By contrast, the curves for China and Japan look very different from each other and from all the other countries. In the case of the former I presume this is closely related to the one-child policy, in force since 1979. As far as I’m aware (but I’m not an expert) in Japan, where population growth has already stopped, the drop-off in fertility rates is more a matter of choice, but the flattening (and future decline) of the population curves are exacerbated by an ageing population.

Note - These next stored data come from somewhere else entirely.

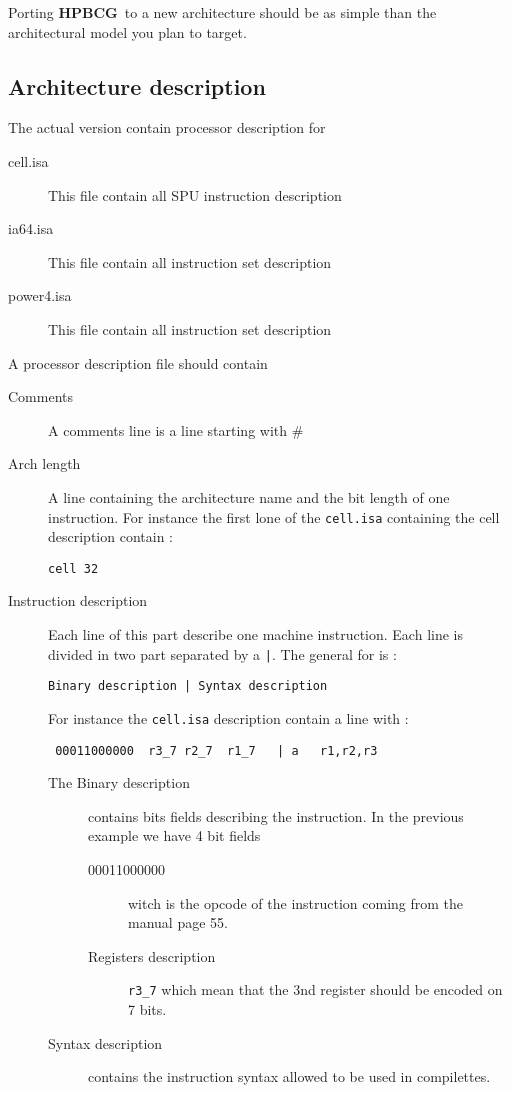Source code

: \documentclass{article}
\newcommand{\hpbcg}{\textbf{HPBCG}\ }
\begin{document}
Porting \hpbcg to a new architecture should be as simple than the
architectural model you plan to target.

\subsection{Architecture description}

The actual version contain processor description for 
\begin{description}
\item[cell.isa] This file contain all SPU instruction description
\item[ia64.isa] This file contain all instruction set description
\item[power4.isa] This file contain all instruction set description
\end{description}

A processor description file should contain
\begin{description}
\item[Comments] A comments line is a line starting with \#
\item[Arch length] A line containing the architecture name and the bit
  length of one instruction. For instance the first lone of the 
\verb|cell.isa| containing the cell description contain :
\begin{verbatim}
cell 32
\end{verbatim}
\item[Instruction description] Each line of this part describe one
  machine instruction. Each line is divided in two part separated by a
  \verb-|-. The general for is :

\begin{verbatim}
Binary description | Syntax description
\end{verbatim}

For instance the \verb|cell.isa| description contain a line with :
\begin{verbatim}
 00011000000  r3_7 r2_7  r1_7   | a   r1,r2,r3
\end{verbatim}
  \begin{description}
  \item[The Binary description] contains bits fields describing the
    instruction. In the previous example we have 4 bit fields
    \begin{description}
      \item[00011000000] witch is the opcode of the instruction
        coming from the manual\cite{SPU1} page 55.
      \item[Registers description] \verb|r3_7| which mean that the 3nd
        register should be encoded on 7 bits.
    \end{description}
  \item[Syntax description] contains the instruction syntax allowed to
    be used in compilettes.
  \end{description}

\end{description}
\end{document}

Where this form of scaling of the vertical axis falls short is in trying to compare absolute values between countries. This has to be done verbally – by actually mentally storing values read from the charts – rather than direct visual comparison. For example, comparing the curves of China and India alone does not tell the reader which is projected to have the greater population in 2100. In fact, the scales used are quite different and India’s population could exceed China’s by as much as half a billion by 2100, despite trailing at the present time.
A single scale
The obvious alternative to the above is to use a single scale for all vertical axes as shown below.
From a quick browse of the books sitting on my bookshelf, this would seem to be the usual approach. It certainly makes a comparison of the past and future populations of China and India more visual. It also makes clear something I didn’t touch upon previously: Nigeria is likely to be the third most populous country by the end of the twenty-first century, at the current time it is only the seventh-most populous.
Unfortunately most of the other detail is lost because the curves in most cases are flattened to such an extent.
A scale for each row
Another possibility is to use a common vertical scale for each row of the small multiple chart. In principle this allows the reader to compare absolute values easily for charts in a single row whilst keeping the curve structures for the less populous countries visible.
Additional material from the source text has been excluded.